At senior school, mine were on their own with their homework.

But homework does have the ability to destroy family time and cause arguments

SettlinginNicely · 30/11/2015 21:52

Well put lockthetaskbar.

theycallmemellojello · 30/11/2015 22:00

Why on earth would you do an 11 year old's homework? I'm genuinely not getting it. Send him out to get some Sellotape from the newsagent if you don't have any, then leave him to it with cereal boxes or whatever you have. No need to be a martyr.

5Foot5 · 30/11/2015 22:46

I remember some of these type of projects at that age.

In Y7 DD had to make a siege engine. She did do it herself with some helpful suggestions from me. It took her hours over one half term holiday and was a combination of cardboard, papier mache and gaffer tape and she was very proud of it.

Bloody thing never got marked.
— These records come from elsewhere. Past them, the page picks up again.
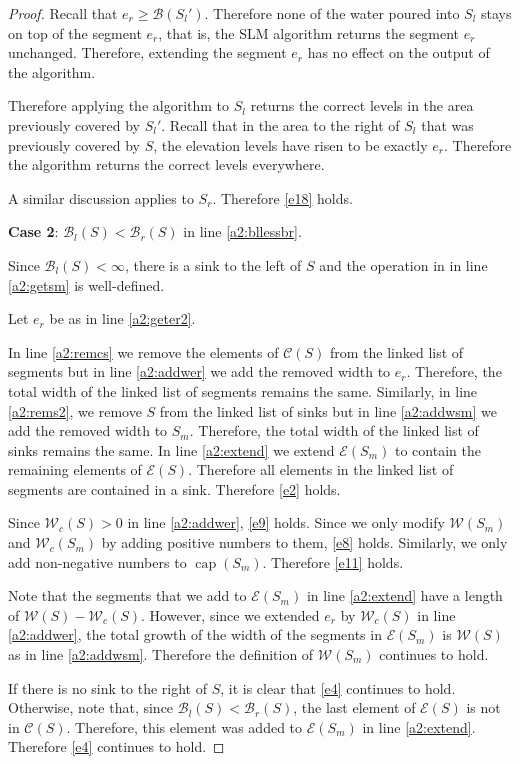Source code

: \documentclass[11pt,a4paper]{article}
\newcommand{\Br}{\mathcal{B}_r}
\newcommand{\Bl}{\mathcal{B}_l}
\newcommand{\B}{\mathcal{B}}
\newcommand{\Wc}{\mathcal{W}_c}
\newcommand{\W}{\mathcal{W}}
\newcommand{\C}{\mathcal{C}}
\newcommand{\E}{\mathcal{E}}
\DeclareMathOperator{\capp}{cap}
\begin{document}
\begin{proof}
Recall that $e_r\ge\B(S_l')$.
Therefore none of the water poured into $S_l$ stays on top of the segment $e_r$, that is, the SLM algorithm returns the segment $e_r$ unchanged.
Therefore, extending the segment $e_r$ has no effect on the output of the algorithm.

Therefore applying the algorithm to $S_l$ returns the correct levels in the area previously covered by $S_l'$.
Recall that in the area to the right of $S_l$ that was previously covered by $S$, the elevation levels have risen to be exactly $e_r$.
Therefore the algorithm returns the correct levels everywhere.

A similar discussion applies to $S_r$.
Therefore \ref{e18} holds.

\textbf{Case 2}: $\Bl(S) < \Br(S)$ in line \ref{a2:bllessbr}.

Since $\Bl(S) < \infty$, there is a sink to the left of $S$ and the operation in
in line \ref{a2:getsm} is well-defined.

Let $e_r$ be as in line \ref{a2:geter2}.

In line \ref{a2:remcs} we remove the elements of $\C(S)$ from the linked list of segments but in line \ref{a2:addwer} we add the removed width to $e_r$.
Therefore, the total width of the linked list of segments remains the same.
Similarly, in line \ref{a2:rems2}, we remove $S$ from the linked list of sinks but in line \ref{a2:addwsm} we add the removed width to $S_m$.
Therefore, the total width of the linked list of sinks remains the same.
In line \ref{a2:extend} we extend $\E(S_m)$ to contain the remaining elements of $\E(S)$.
Therefore all elements in the linked list of segments are contained in a sink.
Therefore \ref{e2} holds.

Since $\Wc(S) > 0$ in line \ref{a2:addwer}, \ref{e9} holds.
Since we only modify $\W(S_m)$ and $\Wc(S_m)$ by adding positive numbers to them, \ref{e8} holds.
Similarly, we only add non-negative numbers to $\capp(S_m)$.
Therefore \ref{e11} holds.

Note that the segments that we add to $\E(S_m)$ in line \ref{a2:extend} have a length of $\W(S) - \Wc(S)$.
However, since we extended $e_r$ by $\Wc(S)$ in line \ref{a2:addwer}, the total growth of the width of the segments in $\E(S_m)$ is $\W(S)$ as in line \ref{a2:addwsm}.
Therefore the definition of $\W(S_m)$ continues to hold.

If there is no sink to the right of $S$, it is clear that \ref{e4} continues to hold.
Otherwise, note that, since $\Bl(S) < \Br(S)$, the last element of $\E(S)$ is not in $\C(S)$.
Therefore, this element was added to $\E(S_m)$ in line \ref{a2:extend}.
Therefore \ref{e4} continues to hold.


\end{proof}
\end{document}

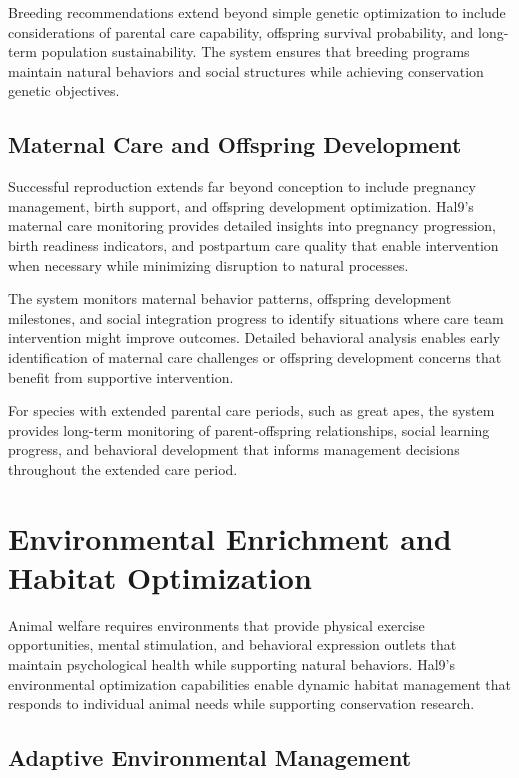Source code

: \documentclass[
  Letterpaper,
]{scrbook}
\begin{document}
Breeding recommendations extend beyond simple genetic optimization to
include considerations of parental care capability, offspring survival
probability, and long-term population sustainability. The system ensures
that breeding programs maintain natural behaviors and social structures
while achieving conservation genetic objectives.

\subsection{Maternal Care and Offspring
Development}\label{maternal-care-and-offspring-development}

Successful reproduction extends far beyond conception to include
pregnancy management, birth support, and offspring development
optimization. Hal9's maternal care monitoring provides detailed insights
into pregnancy progression, birth readiness indicators, and postpartum
care quality that enable intervention when necessary while minimizing
disruption to natural processes.

The system monitors maternal behavior patterns, offspring development
milestones, and social integration progress to identify situations where
care team intervention might improve outcomes. Detailed behavioral
analysis enables early identification of maternal care challenges or
offspring development concerns that benefit from supportive
intervention.

For species with extended parental care periods, such as great apes, the
system provides long-term monitoring of parent-offspring relationships,
social learning progress, and behavioral development that informs
management decisions throughout the extended care period.

\section{Environmental Enrichment and Habitat
Optimization}\label{environmental-enrichment-and-habitat-optimization}

Animal welfare requires environments that provide physical exercise
opportunities, mental stimulation, and behavioral expression outlets
that maintain psychological health while supporting natural behaviors.
Hal9's environmental optimization capabilities enable dynamic habitat
management that responds to individual animal needs while supporting
conservation research.

\subsection{Adaptive Environmental
Management}\label{adaptive-environmental-management}
\end{document}
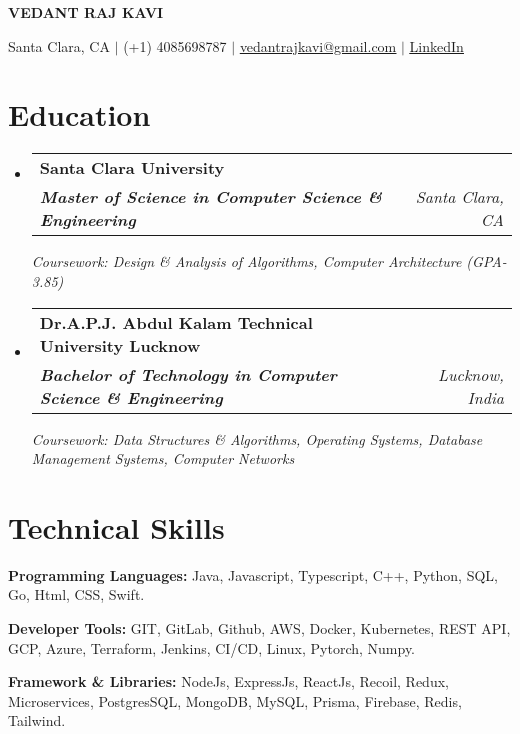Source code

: \documentclass[a4paper,20pt]{article}
\makeatletter
\newcommand{\resumeSubheading}[4]{
  \vspace{-2pt}\item
    \begin{tabular*}{1.0\textwidth}[t]{l@{\extracolsep{\fill}}r}
      \textbf{#1} & \text{\small #2} \\
      \textit{\small#3} & \textit{\small #4} \\
    \end{tabular*}\vspace{-7pt}
}
\newcommand{\resumeSubHeadingListStart}{\begin{itemize}[leftmargin=0.0in, label={}]}
\newcommand{\resumeSubHeadingListEnd}{\end{itemize}}
\makeatother
\begin{document}

\begin{center}
    {\LARGE \scshape \textbf{VEDANT RAJ KAVI}} \\ 
    \vspace{5pt}
    
    Santa Clara, CA $|$ 
    (+1) 4085698787 $|$  
    \href{vkavi@scu.edu}{   \underline{vedantrajkavi@gmail.com}} $|$  
    \href{https://www.linkedin.com/in/vedantrajkavi/}{ \underline{LinkedIn}} 
    
    
    \vspace{-8pt}
\end{center}


\section{Education}
  \resumeSubHeadingListStart
    \resumeSubheading
      {Santa Clara University}{\textbf{\textit{September 2023 - March 2025}}}
      {\textbf {Master of Science in Computer Science \& Engineering }}{Santa Clara, CA}
      
  {\textit{Coursework: Design \& Analysis of Algorithms, Computer Architecture  (GPA-3.85)}}
  
\vspace{2pt}
   
    \resumeSubheading
      {Dr.A.P.J. Abdul Kalam Technical University Lucknow}{\textbf{\textit{August 2018 - June 2022}}}
      {\textbf {Bachelor of Technology in Computer Science \& Engineering}}{Lucknow, India}
      
      {\textit{Coursework: Data Structures \& Algorithms, Operating Systems, Database Management Systems, Computer Networks}}
     
  \resumeSubHeadingListEnd
  \vspace{-12pt}
  
\section{Technical Skills}
\begin{description}
\item {\textbf{Programming Languages: }Java, Javascript, Typescript, C++, Python,  SQL, Go, Html, CSS, Swift.  }
\item {\textbf{Developer Tools: }GIT, GitLab, Github, AWS, Docker, Kubernetes, REST API, GCP, Azure, Terraform, Jenkins, CI/CD, Linux, Pytorch, Numpy.}
\item  {\textbf{Framework \& Libraries: }NodeJs, ExpressJs, ReactJs, Recoil, Redux, Microservices, PostgresSQL, MongoDB, MySQL, Prisma, Firebase, Redis, Tailwind.}
\end{description}
 \vspace{-12pt}
\end{document}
The teacher just left them on a shelf and forgot about them.

Then there was a Masai hut for geography.She decided to use some of the guinea pig's hay for the roof and it ended up all over the kitchen floor.

I suppose making a gargoyle for art homework was fair enough.I thought her effort using a plantpot, balloon, papier mache and even more gaffer tape was bloody good, but apparently full marks went to one boy who left it to the night before and then painted one of his old toy dinosaurs and the teacher didn't even realise!

TheSecondOfHerName · 30/11/2015 22:54

Why on earth would you do an 11 year old's homework? Because she has delayed motor skills, but is creative and artistic and doesn't want her project to look noticeably rubbish next to those of her friends. She created the design and planned what materials to use, but doesn't have the coordination to use a craft knife, spray paint or needle and thread.

theycallmemellojello · 30/11/2015 22:56

Speaking as someone who did have delayed motor skills as a child, I don't think that having your work look shit next to your friends' is necessarily a good reason for the parents to step in. Not everyone can be the best.

fallenangel14 · 30/11/2015 23:07

I do find that this sort of thing encroaches on family time. In the same way as when all the girls in year 3 were sent home with a red pillowcase and a note informing mothers parents to make it into a 1920s flapper dress for the school concert. Oh my! How we laughed!

TwoAndTwoEqualsChaos · 01/12/2015 00:55

I have conscientious children. I am not sure what has been worse: the projects which disrupted holidays (like the booklet on a mini-beast, the display project on any king or queen or a Tudor house model, the Artic and Antarctic over Christmas) which are never marked or the projects which were judged as a competiton, leaving all but two of the class very disheartened (the Forbidden City and the Amazonian climate). The latter made me especially angry, as no account was taken of the work that had gone into it. Also, although my children do them themselves, one of us sits with them to encourage/answer questions/sources materials/drives them to the library ...

FannyTheChampionOfTheWorld · 01/12/2015 08:56

What did you do fallenangel? That takes the piss!